[Opening Material provided section]

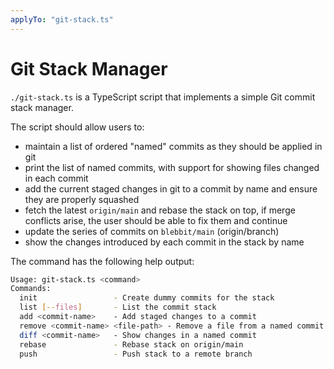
 ```yaml
---
applyTo: "git-stack.ts"
---
```

# Git Stack Manager

`./git-stack.ts` is a TypeScript script that implements a simple Git commit stack manager.

The script should allow users to:

- maintain a list of ordered "named" commits as they should be applied in git
- print the list of named commits, with support for showing files changed in each commit
- add the current staged changes in git to a commit by name and ensure they are properly squashed
- fetch the latest `origin/main` and rebase the stack on top, if merge conflicts arise, the user should be able to fix them and continue
- update the series of commits on `blebbit/main` (origin/branch)
- show the changes introduced by each commit in the stack by name

The command has the following help output:

```sh
Usage: git-stack.ts <command>
Commands:
  init                 - Create dummy commits for the stack
  list [--files]       - List the commit stack
  add <commit-name>    - Add staged changes to a commit
  remove <commit-name> <file-path> - Remove a file from a named commit
  diff <commit-name>   - Show changes in a named commit
  rebase               - Rebase stack on origin/main
  push                 - Push stack to a remote branch
```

[Closing Material provided section]

# [Your assignment]
Scanning the listing, tally the lines with "script" in them and state the number by itself.

# [Task answer]
2